Mean class landscapes, denoting the core as the “blue” class 2 and the remainder of the parent library as “red” class 1—mandatorily using Bayesian weighting, as class 2 is by definition a minority—are perfect indicators of the representativity of the core. At perfect pro rata sampling, and after compensation of subset sample sizes, a homogeneously yellow landscape, corresponding to \( \bar{P}_{k} = 1.5 \,\forall k \), should be obtained. That signals the fact that, at any point of chemical space, the core subset molecules reflect the original compound density of the parent library, being neither oversampled (blue spots), nor undersampled (red spots). Figure 12 represents such mean class landscapes, obtained by (above) random drawing and (below) pro rata sampling of RPs of cores representing—from left to right—50, 10, 1, 0.1 and 0.01% of ChEMBL.

Fig. 12
figure 12

Mean class landscapes, with Bayesian weighting, denoting the core as the “blue” class 2 and the remainder of the parent library as “red” class 1, at decreasing core size c% (numbers below), generated either by random draw of ChEMBL compounds (top row), or by pro rata draw of compounds from every detected responsibility pattern

Clearly, one half of the 1.3M ChEMBL compounds does indeed strongly resemble the other, and even 10% of ChEMBL is still seen to represent well the remaining 90%—even without recurring to no more sophisticated subsetting than the plain random draw. With cores of 1% or less, it becomes increasingly difficult to include representatives of every chemical space zone—hence, the clear “red shift” in the upper series of landscapes. Often, randomly picked compounds may stem from a relatively thinly populated chemical space zone—within the much smaller core, their relative importance implicitly becomes very high, and they are perceived as “oversampling” their respective chemical space zones. Therefore, the above-mentioned “red shift” is accompanied by a polarization of the landscape—emergence of a few oversampled blue “islands” in the “sea” of undersampled space.

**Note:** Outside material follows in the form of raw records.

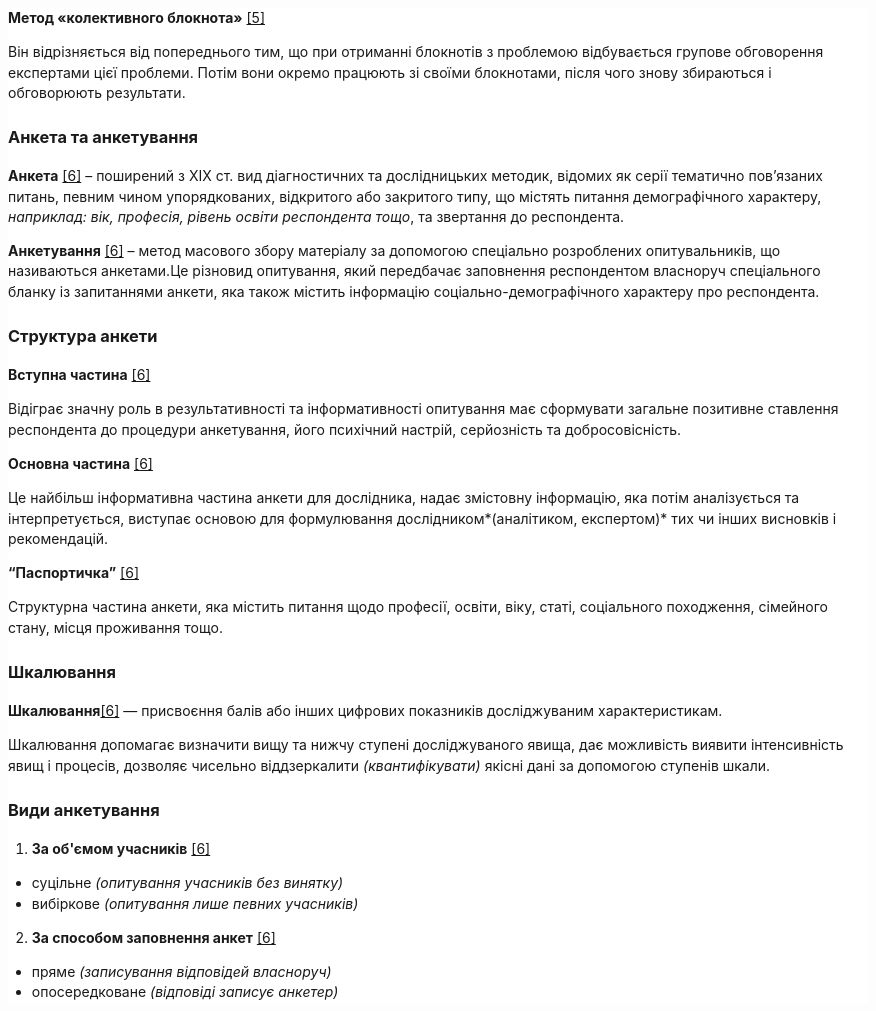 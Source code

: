 **Метод «колективного блокнота»** [[5]](#link5)

Він відрізняється від попереднього тим, що при отриманні блокнотів з проблемою відбувається групове обговорення експертами цієї проблеми. Потім вони окремо працюють зі своїми блокнотами, після чого знову збираються і обговорюють результати.

### Анкета та анкетування

**Анкета** [[6]](#link6) – поширений з ХІХ ст. вид діагностичних та дослідницьких методик, відомих як серії тематично пов’язаних питань, певним чином упорядкованих, відкритого або закритого типу, що містять питання демографічного характеру, *наприклад: вік, професія, рівень освіти респондента тощо*, та звертання до респондента.

**Анкетування** [[6]](#link6) – метод масового збору матеріалу за допомогою спеціально розроблених опитувальників, що називаються анкетами.Це різновид опитування, який передбачає заповнення респондентом власноруч спеціального бланку із запитаннями анкети, яка також містить інформацію соціально-демографічного характеру про респондента.

### Структура анкети 

**Вступна частина** [[6]](#link6)

Відіграє значну роль в результативності та інформативності опитування має сформувати загальне позитивне ставлення респондента до процедури анкетування, його психічний настрій, серйозність та добросовісність.

**Основна частина** [[6]](#link6)

Це найбільш інформативна частина анкети для дослідника, надає змістовну інформацію, яка потім аналізується та інтерпретується, виступає основою для формулювання дослідником*(аналітиком, експертом)* тих чи інших висновків і рекомендацій.

**“Паспортичка”** [[6]](#link6)

Структурна частина анкети, яка містить питання щодо професії, освіти, віку, статі, соціального походження, сімейного стану, місця проживання тощо.

### Шкалювання

**Шкалювання**[[6]](#link6) — присвоєння балів або інших цифрових показників досліджуваним характеристикам.

Шкалювання допомагає визначити вищу та нижчу ступені досліджуваного явища, дає можливість виявити інтенсивність явищ і процесів, дозволяє чисельно віддзеркалити *(квантифікувати)* якісні дані за допомогою ступенів шкали.

### Види анкетування

1. **За об'ємом учасників** [[6]](#link6)

- суцільне *(опитування учасників без винятку)*
- вибіркове *(опитування лише певних учасників)*

2. **За способом заповнення анкет** [[6]](#link6)

- пряме *(записування відповідей власноруч)*
- опосередковане *(відповіді записує анкетер)*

By contrast, cores produced by pro rata draw from every RP show the characteristic “red border” effect in the lower series of landscapes. This is an implicit consequence of the existence of many sparsely represented RPs, with less than 1/c% members, which will therefore contribute none of their members to the selection. Even at 50%, “singleton” RPs, each associated to exactly one molecule (there are roughly 15K such patterns, out of a total of 23K distinct RPs observed for ChEMBL compounds on the given map), cannot contribute to the selection. They provide the population of the low-density “border” regions, which will not make it into the core selection—hence the observed “red border” effect. By contrast, it can be seen that selection within the zones that can be sampled at given core size is much more homogeneous—there is clearly less polarization in the series associated to pro rata draws.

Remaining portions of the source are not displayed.